But high-risk drinking rates still remained almost twice as high as the national average — at 64.5 percent compared with 34.1 percent — a number UI and city officials are continually working to decrease by implementing new alcohol-reduction initiatives this fall.

"I think we've legislated a lot, we've been programming like crazy, we need to think about what more," said Mayor Matt Hayek, a cochairman of the Partnership for Alcohol Safety.

Alcohol-safety advocates met Wednesday afternoon to discuss what more can be done to manage alcohol risk at the UI.

Members of the group — a collaboration between city and UI officials — are developing several goals to combat overconsumption by 18- to 23-year-olds.

Kelly Bender, UI campus-community alcohol-harm reduction coordinator, said 18- to 23-year-olds make up the majority of high-risk drinkers. In 2011, 882 members of that age group were arrested on alcohol-related charges, according to the UI police. The age group made up 61 percent of the total public-intoxication arrests by both UI police and Iowa City police.

Bender said these data prompted her to create a Partnership for Alcohol Safety Strategic Planning Committee. The committee will plan ways to increase alcohol education with students, bar owners, and their staff. The committee will also create more alcohol-free events and address concerns on Friday After Class — when students begin drinking earlier in the day.

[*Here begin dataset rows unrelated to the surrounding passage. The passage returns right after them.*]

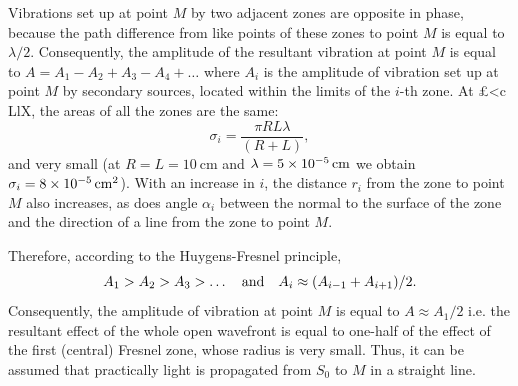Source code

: Vibrations set up at point $M$ by two adjacent zones are opposite in phase, because the path difference from like points of these zones to point $M$ is equal to $\lambda/2$. Consequently, the amplitude of the resultant vibration at point $M$ is equal to $A = A_{1} - A_{2} + A_{3} - A_{4} + \dots$ where $A_{i}$ is the amplitude of vibration set
up at point $M$ by secondary sources, located within the limits of the $i$-th zone. At £<c LlX, the areas of all the zones are the same:
\begin{equation*}%
\sigma_{i} = \frac{\pi R L \lambda}{(R + L)}, 
\end{equation*}
and very small (at $R = L = \SI{10}{\centi\meter}$ and
$\lambda = \SI{5d-5}{\centi\meter}$ we obtain   $\sigma_{i} = \SI{8d-5}{\centi\meter\squared}$). With an increase in $i$, the distance $r_{i}$ from the zone to point $M$ also
increases, as does angle $\alpha_{i}$ between the normal to the surface of the zone and the direction of a line from the zone to point $M$.

Therefore, according to the Huygens-Fresnel principle, 
\begin{equation*}%
A_{1} > A_{2} > A_{3} > \dots \qand A_{i} \approx  ( A_{i-1} + A_{i+1})/2.
\end{equation*}
Consequently, the amplitude of vibration at point $M$ is equal to $A \approx A_{1}/2$ i.e. the resultant effect of the whole open wavefront is equal to one-half of the effect of the first (central) Fresnel zone, whose radius is very small. Thus, it can be assumed that practically light is propagated from $S_{0}$ to $M$ in a straight line.


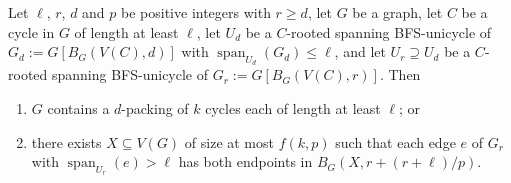 \documentclass{patmorin}
\DeclareMathOperator{\spn}{span}
\begin{document}
\begin{lem}
  Let $\ell$, $r$, $d$ and $p$ be positive integers with $r\ge d$, let $G$ be a graph, let $C$ be a cycle in $G$ of length at least $\ell$, let $U_d$ be a $C$-rooted spanning BFS-unicycle of $G_d:=G[B_G(V(C),d)]$ with $\spn_{U_d}(G_d)\le\ell$, and let $U_r\supseteq U_d$ be a $C$-rooted spanning BFS-unicycle of $G_r:=G[B_G(V(C),r)]$. Then
  \begin{enumerate}[nosep,nolistsep,label=\rm(\alph*),ref=(\alph*)]
    \item\label{packing_blowup} $G$ contains a $d$-packing of $k$ cycles each of length at least $\ell$; or

    \item\label{hitting} there exists $X\subseteq V(G)$ of size at most $f(k,p)$ such that each edge $e$ of $G_r$ with $\spn_{U_r}(e)>\ell$ has both endpoints in $B_G(X,r+(r+\ell)/p)$.
  \end{enumerate}
\end{lem}
\end{document}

Bender said bringing the downtown district and local law enforcement together will be a large focus for the partnership next fall.

Iowa City police Sgt. Denise Brotherton stressed further community involvement will lead to lower alcohol problems.

"It needs to be bigger — you need to bring in the rest of the community," she said. "It can't just be police, police, police — bar owner, bar owner, bar owner — we need to engage the rest of the group here and the community."

City officials said they are happy with the progress the UI has seen by increasing safety-advocacy initiatives across campus.

Although the 21-ordinance helped reduce alcohol-related issues, Bender said, hands-on approaches by officials have helped as well.

Members of the UI Staff Council also discussed the university's efforts to combat binge-drinking Wednesday.

Susan Assouline, a UI professor of education, discussed the Alcohol Harm Reduction Plan, a three-year plan aimed at reducing the 70 percent binge-drinking rate reported on campus that was established in 2010. Assouline presented data from the year-two of the plan at the meeting.

She said she believes the UI is on track with the progress being made.

"Things that we have said we're going to do have been done, and there's a continual review of where we are with current tactics," she said. "People are pleased. The movement is slow, but it's moving."